Sunday, 8 July 2012

The knife man

Just enjoyed an excellent biography of John Hunter (1728-1793). A Lanarkshire man from humble beginnings, who in many ways was the father of modern surgery. He was a remarkable man with a phenomenal capacity for hard work and application to his pursuit of knowledge-particularly with reference to the anatomy and physiology of the human body.

 However his interests reached beyond human biology and spanned a vast range of subjects, including the anatomy of giraffes, fish and silkworms as well as the study of fossils.
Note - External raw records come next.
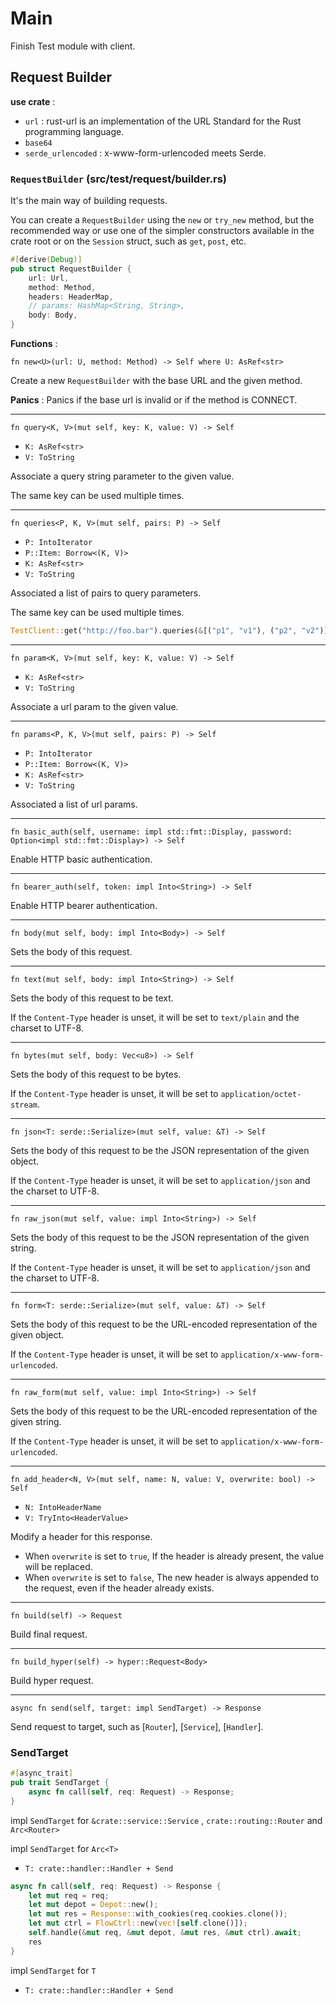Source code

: # Main

Finish Test module with client.

## Request Builder

__use crate__ :

* `url` : rust-url is an implementation of the URL Standard for the Rust programming language.
* `base64` 
* `serde_urlencoded` : x-www-form-urlencoded meets Serde.

### `RequestBuilder`  (src/test/request/builder.rs)
It's the main way of building requests.

You can create a `RequestBuilder` using the `new` or `try_new` method, but the recommended way
or use one of the simpler constructors available in the crate root or on the `Session` struct,
such as `get`, `post`, etc.
```rust
#[derive(Debug)]
pub struct RequestBuilder {
    url: Url,
    method: Method,
    headers: HeaderMap,
    // params: HashMap<String, String>,
    body: Body,
}
```

__Functions__ : 


`fn new<U>(url: U, method: Method) -> Self where U: AsRef<str>`

Create a new `RequestBuilder` with the base URL and the given method.

__Panics__ : Panics if the base url is invalid or if the method is CONNECT.

---
`fn query<K, V>(mut self, key: K, value: V) -> Self`
* `K: AsRef<str>`
* `V: ToString`

Associate a query string parameter to the given value.

The same key can be used multiple times.

---

`fn queries<P, K, V>(mut self, pairs: P) -> Self`
* `P: IntoIterator`
* `P::Item: Borrow<(K, V)>`
* `K: AsRef<str>`
* `V: ToString`

Associated a list of pairs to query parameters.

The same key can be used multiple times.

```rust
TestClient::get("http://foo.bar").queries(&[("p1", "v1"), ("p2", "v2")]);
```

---
`fn param<K, V>(mut self, key: K, value: V) -> Self`
* `K: AsRef<str>`
* `V: ToString`

Associate a url param to the given value.

---
`fn params<P, K, V>(mut self, pairs: P) -> Self`
* `P: IntoIterator`
* `P::Item: Borrow<(K, V)>`
* `K: AsRef<str>`
* `V: ToString`

Associated a list of url params.

---
`fn basic_auth(self, username: impl std::fmt::Display, password: Option<impl std::fmt::Display>) -> Self`

Enable HTTP basic authentication.

---
`fn bearer_auth(self, token: impl Into<String>) -> Self`

Enable HTTP bearer authentication.

---
`fn body(mut self, body: impl Into<Body>) -> Self`

Sets the body of this request.

---
`fn text(mut self, body: impl Into<String>) -> Self`

Sets the body of this request to be text.

If the `Content-Type` header is unset, it will be set to `text/plain` and the charset to UTF-8.

---
`fn bytes(mut self, body: Vec<u8>) -> Self`

Sets the body of this request to be bytes.

If the `Content-Type` header is unset, it will be set to `application/octet-stream`.

---
`fn json<T: serde::Serialize>(mut self, value: &T) -> Self`

Sets the body of this request to be the JSON representation of the given object.

If the `Content-Type` header is unset, it will be set to `application/json` and the charset to UTF-8.

---
`fn raw_json(mut self, value: impl Into<String>) -> Self`

Sets the body of this request to be the JSON representation of the given string.

If the `Content-Type` header is unset, it will be set to `application/json` and the charset to UTF-8.

---
`fn form<T: serde::Serialize>(mut self, value: &T) -> Self`

Sets the body of this request to be the URL-encoded representation of the given object.

If the `Content-Type` header is unset, it will be set to `application/x-www-form-urlencoded`.

---
`fn raw_form(mut self, value: impl Into<String>) -> Self`

Sets the body of this request to be the URL-encoded representation of the given string.

If the `Content-Type` header is unset, it will be set to `application/x-www-form-urlencoded`.

---
`fn add_header<N, V>(mut self, name: N, value: V, overwrite: bool) -> Self`
* `N: IntoHeaderName`
* `V: TryInto<HeaderValue>`

Modify a header for this response.
* When `overwrite` is set to `true`, If the header is already present, the value will be replaced.
* When `overwrite` is set to `false`, The new header is always appended to the request, even if the header already exists.

---
`fn build(self) -> Request`

Build final request.

---
`fn build_hyper(self) -> hyper::Request<Body>`

Build hyper request.

---
`async fn send(self, target: impl SendTarget) -> Response`

Send request to target, such as [`Router`], [`Service`], [`Handler`].

### SendTarget
```rust
#[async_trait]
pub trait SendTarget {
    async fn call(self, req: Request) -> Response;
}
```

impl `SendTarget` for 
`&crate::service::Service` , 
`crate::routing::Router` and `Arc<Router>`

impl `SendTarget` for `Arc<T>`
* `T: crate::handler::Handler + Send`
```rust
async fn call(self, req: Request) -> Response {
    let mut req = req;
    let mut depot = Depot::new();
    let mut res = Response::with_cookies(req.cookies.clone());
    let mut ctrl = FlowCtrl::new(vec![self.clone()]);
    self.handle(&mut req, &mut depot, &mut res, &mut ctrl).await;
    res
}
```

impl `SendTarget` for `T`
* `T: crate::handler::Handler + Send`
Working in the mid-18th century, it's hard to imagine what it must have been like performing post-mortems ( a practice very much pioneered by Hunter) in the summer, with no refrigeration, and even on the bodies of former friends and colleagues!

As a doctor it's humbling to realise just how dedicated and courageous-if not reckless (Hunter inoculated himself with gonorrhoea so that he could trace it's effects on his own body!!), our forebears were in their pursuit of knowledge. Hunter meticulously dissected and studied anatomy, which subsequently informed his surgery. He was not one simply to accept previous ways of doing things (or not doing things, as is the case in the fascinating opening chapter in which Hunter's operation upon a popliteal aneurysm proved successful and was based upon his applied anatomical knowledge).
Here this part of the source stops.